Depending on your symptoms and the results of other tests, your doctor might order blood tests and urine sample tests to check for other diseases.
Tests for specific diseases and conditions
There are some infectious diseases which can cause symptoms that are very similar to ALS, so your doctor will consider them and test for them while making a diagnosis. These include HIV (Aids), West Nile virus, and human T-cell leukemia virus; multiple sclerosis, post-polio syndrome, multifocal motor neuropathy, and Kennedy’s disease.
There’s still no cure for ALS. Most people with ALS die within 3 to 5 years of diagnosis, usually of respiratory failure, although some people live with ALS for 10 years or more.
However, there’s a huge amount of research going on into ALS, and researchers hope to eventually find a cure. For the moment, there are a number of ways to treat the symptoms of ALS, improve quality of life, and prolong survival.
Studies have found that participating in a multidisciplinary ALS clinic can prolong survival and improve quality of life. These clinics are staffed by teams that include physical, occupational, and speech therapists; doctors and nurses; pharmacists; home care and hospice workers; social workers; and respiratory therapists. Multidisciplinary teams prepare individual treatment plans, therapeutic activities, and medication, and suggest the right equipment to help people with ALS remain independent for as long as possible.

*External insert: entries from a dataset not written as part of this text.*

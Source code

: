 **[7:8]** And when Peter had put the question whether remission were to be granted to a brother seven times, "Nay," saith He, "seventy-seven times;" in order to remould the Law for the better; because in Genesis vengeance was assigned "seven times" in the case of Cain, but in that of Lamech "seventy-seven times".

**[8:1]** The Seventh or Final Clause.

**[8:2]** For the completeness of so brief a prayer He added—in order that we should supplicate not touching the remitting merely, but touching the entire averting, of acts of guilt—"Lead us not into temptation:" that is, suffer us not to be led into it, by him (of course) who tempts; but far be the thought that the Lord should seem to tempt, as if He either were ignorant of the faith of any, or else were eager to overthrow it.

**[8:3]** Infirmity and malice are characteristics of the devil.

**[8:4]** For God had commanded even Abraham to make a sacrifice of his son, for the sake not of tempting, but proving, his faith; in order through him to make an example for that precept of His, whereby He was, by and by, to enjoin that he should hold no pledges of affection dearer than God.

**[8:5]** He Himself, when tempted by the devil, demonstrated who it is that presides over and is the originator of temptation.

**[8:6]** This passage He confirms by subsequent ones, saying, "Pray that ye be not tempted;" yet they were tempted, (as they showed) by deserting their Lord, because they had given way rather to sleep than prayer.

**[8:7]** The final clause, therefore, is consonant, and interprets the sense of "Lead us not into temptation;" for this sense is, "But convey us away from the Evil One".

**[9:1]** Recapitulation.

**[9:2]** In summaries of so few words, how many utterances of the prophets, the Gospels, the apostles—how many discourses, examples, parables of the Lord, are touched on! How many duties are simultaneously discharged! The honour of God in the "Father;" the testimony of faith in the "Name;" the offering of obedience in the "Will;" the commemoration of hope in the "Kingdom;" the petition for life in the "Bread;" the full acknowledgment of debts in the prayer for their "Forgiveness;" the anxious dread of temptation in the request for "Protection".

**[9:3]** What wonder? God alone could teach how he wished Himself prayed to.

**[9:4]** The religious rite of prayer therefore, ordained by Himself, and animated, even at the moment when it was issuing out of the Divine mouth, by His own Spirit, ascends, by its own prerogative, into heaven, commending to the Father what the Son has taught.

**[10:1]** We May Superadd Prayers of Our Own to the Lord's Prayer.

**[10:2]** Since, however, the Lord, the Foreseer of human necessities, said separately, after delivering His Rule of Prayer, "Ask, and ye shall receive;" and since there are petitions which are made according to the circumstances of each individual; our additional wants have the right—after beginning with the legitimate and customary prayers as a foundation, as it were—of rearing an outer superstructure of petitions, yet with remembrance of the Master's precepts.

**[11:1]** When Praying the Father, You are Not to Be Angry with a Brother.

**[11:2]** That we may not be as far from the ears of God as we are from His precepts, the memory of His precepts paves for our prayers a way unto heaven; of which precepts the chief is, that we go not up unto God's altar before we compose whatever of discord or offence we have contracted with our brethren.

At the moment, 4 drugs have been approved to help treat ALS:
- Riluzole (Rilutek)
- Edaravone (Radicava)
None of them can reverse or cure ALS, but they can slow down muscle decline and prolong survival. Clinical studies are still ongoing, for these and other new drugs for ALS.
As well as these four medications, physicians can also prescribe medications to help with the symptoms of ALS. Different drugs can be given to ease cramped and stiff muscles, reduce excess saliva and phlegm, deal with the depression and anxiety that often accompany ALS, treat constipation and insomnia, and prevent involuntary and uncontrollable crying or laughing.
In the early and middle stages of ALS, physical, occupational, and speech therapy can help prolong independence and communication.
Physical therapists design a course of low-impact aerobic exercise to strengthen muscles that haven’t yet been affected and combat depression. They can also guide you in a range of stretches to prevent muscles from getting painfully cramped and stiff.
Occupational therapists guide people with ALS to choose the right equipment, like ramps, walkers, and wheelchairs, to help you remain mobile.
Speech therapists can teach new strategies to help people with ALS to speak more loudly and clearly despite the degeneration of related muscles. As ALS becomes more serious, speech therapists can help you to communicate through advanced technology like computer-based speech synthesizer, eye-tracking technology, and non-verbal communication.
Various alternative therapies like guided meditation can be used to help people with ALS ward off depression and anxiety, and maintain a positive state of mind.
People with ALS burn calories faster. This can easily lead to malnourishment, especially since people with ALS have trouble chewing and swallowing as the muscle weakness progresses. Nutritionists help caregivers and individuals to prepare frequent small meals that are high in calories, to prevent malnutrition, and to choose foods that are easy to swallow.
When the muscles that help you breathe start to get weaker, you’re likely to experience shortness of breath when exercising or find it difficult to breathe when lying down.
As breathing becomes more difficult, non-invasive ventilation uses a mask to help you maintain the right levels of oxygen and carbon dioxide in your bloodstream.
Therapists also help you try different techniques to cough, in order to keep your airways clear of phlegm and saliva.
Eventually, breathing support might be delivered through a respirator or a tracheostomy.